DENVER (AP) ? Denver ? the only city to be awarded the Olympics, then turn them down ? is forming a committee that will look into making a bid for the 2022 Winter Games.
The committee will present findings to Gov. John Hickenlooper and Mayor Michael Hancock, who said Friday the idea of a bid is worth taking seriously.
"But first we're going to ask the right questions and make sure we're satisfied with the answers," Hancock said.
The International Olympic Committee awarded the 1976 Winter Games to Denver, but the city later decided against hosting the event. The games ended up in Innsbruck, Austria. IOC President Jacques Rogge said earlier this year that the IOC carried no grudge against Denver for what it did more than three decades ago.
Back then, a group of civic leaders persuaded voters to say 'no,' to the Olympics, arguing against the massive growth and pollution the games might bring.
Richard Lamm, who led that charge and later became governor, said in an interview two years ago that the local organizing committee of the time was in way over its head.
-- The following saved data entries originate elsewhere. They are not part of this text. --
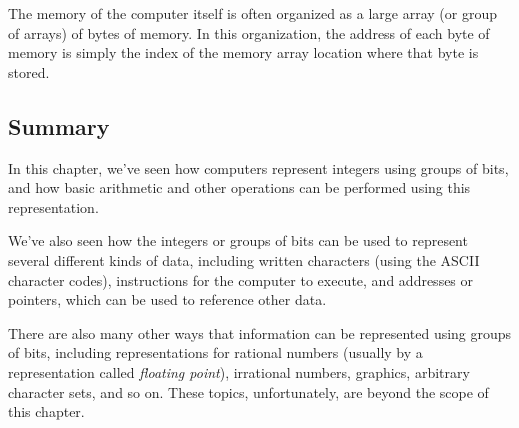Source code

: The memory of the computer itself is often organized as a large array
(or group of arrays) of bytes of memory.  In this organization, the
address of each byte of memory is simply the index of the memory array
location where that byte is stored.


\subsection{Summary}

In this chapter, we've seen how computers represent integers
using groups of bits, and how basic arithmetic and other
operations can be performed using this representation.

We've also seen how the integers or groups of bits can be used
to represent several different kinds of data,
including written characters (using the ASCII character codes),
instructions for the computer to execute,
and addresses or pointers, which can be used to reference other data.

There are also many other ways that information can be represented
using groups of bits, including representations for rational
numbers (usually by a representation called {\em floating point}),
irrational numbers, graphics, arbitrary character sets, and
so on.  These topics, unfortunately, are beyond the scope of this
chapter.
He also said he wasn't sure turning down the Olympics ultimately prevented the sprawl the leaders were trying to avoid.
Of course, both the Olympic experience and the city of Denver have changed drastically since the 1970s. The bid to run those games came in at around $5 million. The Vancouver organizing committee that ran the 2010 Winter Games spent $1.86 billion. Meanwhile, metro Denver's population has grown from about 1.2 million to 2.7 million and the main highway into the mountains, Interstate 70, has become more and more clogged as the decades have passed. It is, by many accounts, in need of the kind of widening project an Olympics could help spur.
Don Elliman, a co-chair of the exploratory committee, said the give-back of the 1976 Olympics "comes up in people's mind as a hangover. But it was damn near 50 years ago. You begin to wonder about that. The Games were very different in those days."
The Reno-Tahoe area is also considering making a run at the 2022 Games, though the U.S. Olympic Committee is not committed to backing an American bid; the USOC wants to resolve a revenue-sharing dispute with the IOC before committing to future bids.
"As we have stated to Denver and other interested cities, the USOC is not focused on bids at this time," USOC spokesman Patrick Sandusky said.
In a news release, the Denver committee acknowledged that it could not move forward with any Olympic bid without the backing of the USOC.
The 2022 host will be chosen in 2015, though any potential bid cities would have to be committed to a plan by 2013.
Elliman said the committee hopes to present its findings to the mayor and governor in 90 days.
"That may be a little ambitious," Elliman said. "But when the USOC turns on the green light, assuming they do, we want to be in position to know whether or not we want to go for it."
Jeremy Bloom, a former football star at Colorado who went on to compete in the Olympics in freestyle skiing, is among those on the Denver committee.